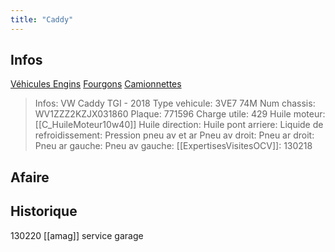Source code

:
 ```yaml
---
title: "Caddy"
---
```


## Infos
[Véhicules Engins](notes/engins%20de%20transport/véhicules/L_VehiculesEngins.md) [Fourgons](notes/engins%20de%20transport/véhicules/C_Fourgons.md) [Camionnettes](notes/engins%20de%20transport/véhicules/C_Camionnettes.md)

> Infos: VW Caddy TGI - 2018
Type vehicule: 3VE7 74M
Num chassis: WV1ZZZ2KZJX031860
Plaque: 771596
Charge utile: 429
Huile moteur: [[C_HuileMoteur10w40]]
Huile direction:
Huile pont arriere:
Liquide de refroidissement:
Pression pneu av et ar
Pneu av droit:
Pneu ar droit:
Pneu ar gauche:
Pneu av gauche:
[[ExpertisesVisitesOCV]]: 130218

## Afaire 

## Historique
130220 [[amag]] service garage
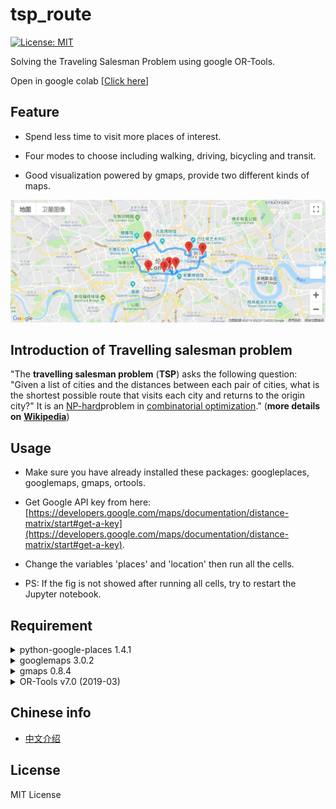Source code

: # tsp_route

[![License: MIT](https://img.shields.io/badge/License-MIT-yellow.svg)](https://opensource.org/licenses/MIT)

Solving the Traveling Salesman Problem using google OR-Tools.

Open in google colab [[Click here](https://drive.google.com/file/d/1C9i1QoYKo9Rce2jowVipd8CYbsTWMKHG/view?usp=sharing)]

## Feature

* Spend less time to visit more places of interest.

* Four modes to choose including walking, driving, bicycling and transit.

* Good visualization powered by gmaps, provide two different kinds of maps.

![route showed on the map](googlemap.JPG)

## Introduction of Travelling salesman problem

"The **travelling salesman problem** (**TSP**) asks the following question: "Given a list of cities and the distances between each pair of cities, what is the shortest possible route that visits each city and returns to the origin city?" It is an [NP-hard](https://en.wikipedia.org/wiki/NP-hardness)problem in [combinatorial optimization](https://en.wikipedia.org/wiki/Combinatorial_optimization)." (**more details on** [**Wikipedia**](https://en.wikipedia.org/wiki/Travelling_salesman_problem))

## Usage

* Make sure you have already installed these packages: googleplaces, googlemaps, gmaps, ortools.

* Get Google API key from here: [https://developers.google.com/maps/documentation/distance-matrix/start#get-a-key](https://developers.google.com/maps/documentation/distance-matrix/start#get-a-key).

* Change the variables 'places' and 'location' then run all the cells.

* PS: If the fig is not showed after running all cells, try to restart the Jupyter notebook.

## Requirement

<details>
<summary>python-google-places 1.4.1</summary>

```
pip install python-google-places==1.4.1
```

</details>

<details>
<summary>googlemaps 3.0.2</summary>

```powershell
pip install googlemaps==3.0.2
```

</details>

<details>
<summary>gmaps 0.8.4</summary>

```powershell
pip install gmaps==0.8.4
```

</details>

<details>
<summary>OR-Tools v7.0 (2019-03)</summary>

```powershell
python -m pip install --upgrade --user ortools
```

</details>

## Chinese info

* [中文介绍](https://luochang.ink/2019/04/09/%E7%94%A8Jupyter-notebook%E8%A7%84%E5%88%92%E6%97%85%E8%A1%8C%E8%B7%AF%E7%BA%BF/)

## License
MIT License
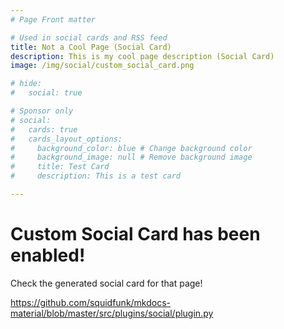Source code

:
 ```yaml
---
# Page Front matter

# Used in social cards and RSS feed
title: Not a Cool Page (Social Card)
description: This is my cool page description (Social Card)
image: /img/social/custom_social_card.png

# hide:
#   social: true

# Sponsor only
# social:
#   cards: true
#   cards_layout_options:
#     background_color: blue # Change background color
#     background_image: null # Remove background image
#     title: Test Card
#     description: This is a test card

---
```

# Custom Social Card has been enabled!

Check the generated social card for that page!

https://github.com/squidfunk/mkdocs-material/blob/master/src/plugins/social/plugin.py

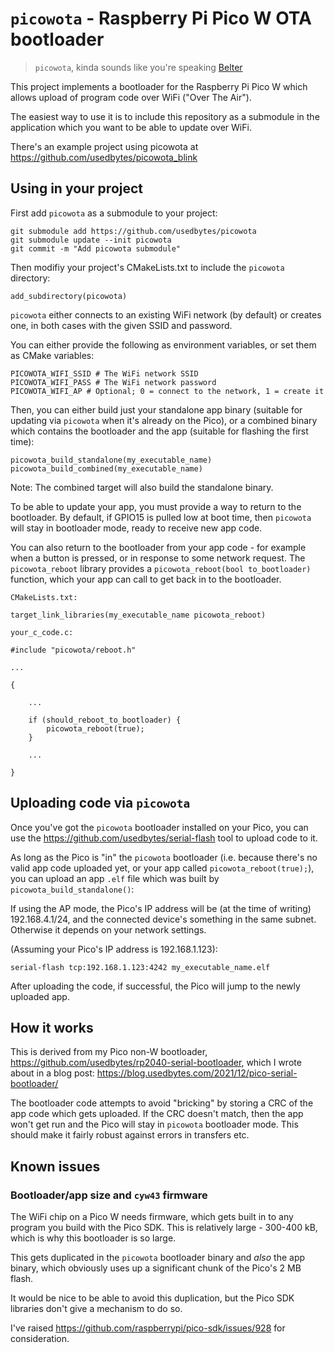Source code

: # `picowota` - Raspberry Pi Pico W OTA bootloader

> `picowota`, kinda sounds like you're speaking [Belter](https://expanse.fandom.com/wiki/Belter)

This project implements a bootloader for the Raspberry Pi Pico W which allows
upload of program code over WiFi ("Over The Air").

The easiest way to use it is to include this repository as a submodule in the
application which you want to be able to update over WiFi.

There's an example project using picowota at https://github.com/usedbytes/picowota_blink

## Using in your project

First add `picowota` as a submodule to your project:
```
git submodule add https://github.com/usedbytes/picowota
git submodule update --init picowota
git commit -m "Add picowota submodule"
```

Then modifiy your project's CMakeLists.txt to include the `picowota` directory:

```
add_subdirectory(picowota)
```

`picowota` either connects to an existing WiFi network (by default) or
creates one, in both cases with the given SSID and password.

You can either provide the following as environment variables, or set them
as CMake variables:

```
PICOWOTA_WIFI_SSID # The WiFi network SSID
PICOWOTA_WIFI_PASS # The WiFi network password
PICOWOTA_WIFI_AP # Optional; 0 = connect to the network, 1 = create it
```

Then, you can either build just your standalone app binary (suitable for
updating via `picowota` when it's already on the Pico), or a combined binary
which contains the bootloader and the app (suitable for flashing the first
time): 

```
picowota_build_standalone(my_executable_name)
picowota_build_combined(my_executable_name)
```

Note: The combined target will also build the standalone binary.

To be able to update your app, you must provide a way to return to the
bootloader. By default, if GPIO15 is pulled low at boot time, then `picowota`
will stay in bootloader mode, ready to receive new app code.

You can also return to the bootloader from your app code - for example when a
button is pressed, or in response to some network request. The
`picowota_reboot` library provides a `picowota_reboot(bool to_bootloader)`
function, which your app can call to get back in to the bootloader.

```
CMakeLists.txt:

target_link_libraries(my_executable_name picowota_reboot)

your_c_code.c:

#include "picowota/reboot.h"

...

{

	...

	if (should_reboot_to_bootloader) {
		picowota_reboot(true);
	}

	...

}
```

## Uploading code via `picowota`

Once you've got the `picowota` bootloader installed on your Pico, you can use
the https://github.com/usedbytes/serial-flash tool to upload code to it.

As long as the Pico is "in" the `picowota` bootloader (i.e. because there's no
valid app code uploaded yet, or your app called `picowota_reboot(true);`), you
can upload an app `.elf` file which was built by `picowota_build_standalone()`:

If using the AP mode, the Pico's IP address will be (at the time of writing)
192.168.4.1/24, and the connected device's something in the same subnet.
Otherwise it depends on your network settings.

(Assuming your Pico's IP address is 192.168.1.123):
```
serial-flash tcp:192.168.1.123:4242 my_executable_name.elf
```

After uploading the code, if successful, the Pico will jump to the newly
uploaded app.

## How it works

This is derived from my Pico non-W bootloader, https://github.com/usedbytes/rp2040-serial-bootloader, which I wrote about in a blog post: https://blog.usedbytes.com/2021/12/pico-serial-bootloader/

The bootloader code attempts to avoid "bricking" by storing a CRC of the app
code which gets uploaded. If the CRC doesn't match, then the app won't get run
and the Pico will stay in `picowota` bootloader mode. This should make it fairly
robust against errors in transfers etc.

## Known issues

### Bootloader/app size and `cyw43` firmware

The WiFi chip on a Pico W needs firmware, which gets built in to any program
you build with the Pico SDK. This is relatively large - 300-400 kB, which is why
this bootloader is so large.

This gets duplicated in the `picowota` bootloader binary and _also_ the app
binary, which obviously uses up a significant chunk of the Pico's 2 MB flash.

It would be nice to be able to avoid this duplication, but the Pico SDK
libraries don't give a mechanism to do so.

I've raised https://github.com/raspberrypi/pico-sdk/issues/928 for consideration.
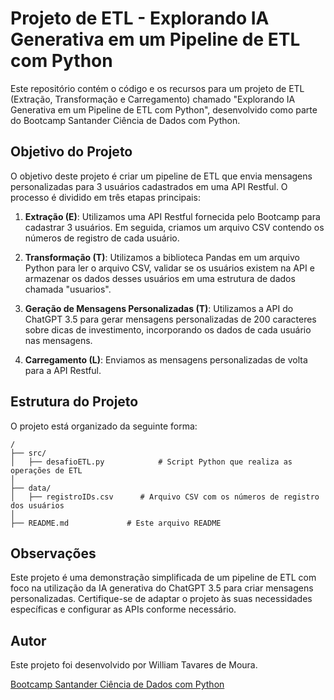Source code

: # Projeto de ETL - Explorando IA Generativa em um Pipeline de ETL com Python

Este repositório contém o código e os recursos para um projeto de ETL (Extração, Transformação e Carregamento) chamado "Explorando IA Generativa em um Pipeline de ETL com Python", desenvolvido como parte do Bootcamp Santander Ciência de Dados com Python.

## Objetivo do Projeto

O objetivo deste projeto é criar um pipeline de ETL que envia mensagens personalizadas para 3 usuários cadastrados em uma API Restful. O processo é dividido em três etapas principais:

1. **Extração (E)**: Utilizamos uma API Restful fornecida pelo Bootcamp para cadastrar 3 usuários. Em seguida, criamos um arquivo CSV contendo os números de registro de cada usuário.

2. **Transformação (T)**: Utilizamos a biblioteca Pandas em um arquivo Python para ler o arquivo CSV, validar se os usuários existem na API e armazenar os dados desses usuários em uma estrutura de dados chamada "usuarios".

3. **Geração de Mensagens Personalizadas (T)**: Utilizamos a API do ChatGPT 3.5 para gerar mensagens personalizadas de 200 caracteres sobre dicas de investimento, incorporando os dados de cada usuário nas mensagens.

4. **Carregamento (L)**: Enviamos as mensagens personalizadas de volta para a API Restful.

## Estrutura do Projeto

O projeto está organizado da seguinte forma:

```
/
├── src/
│   ├── desafioETL.py            # Script Python que realiza as operações de ETL
│
├── data/
│   ├── registroIDs.csv      # Arquivo CSV com os números de registro dos usuários
│
├── README.md             # Este arquivo README
```

## Observações

Este projeto é uma demonstração simplificada de um pipeline de ETL com foco na utilização da IA generativa do ChatGPT 3.5 para criar mensagens personalizadas. Certifique-se de adaptar o projeto às suas necessidades específicas e configurar as APIs conforme necessário.

## Autor

Este projeto foi desenvolvido por William Tavares de Moura.

[Bootcamp Santander Ciência de Dados com Python](https://www.santander.com.br/institucional/servicos-para-voce/educacao/bootcamps/bootcamp-santander-ciencia-de-dados-com-python)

--------------------------------------------------

**Work instructions**
Your task is to count the lines in the material containing the word "default" and to state only that number.

**Solution for this exercise**
2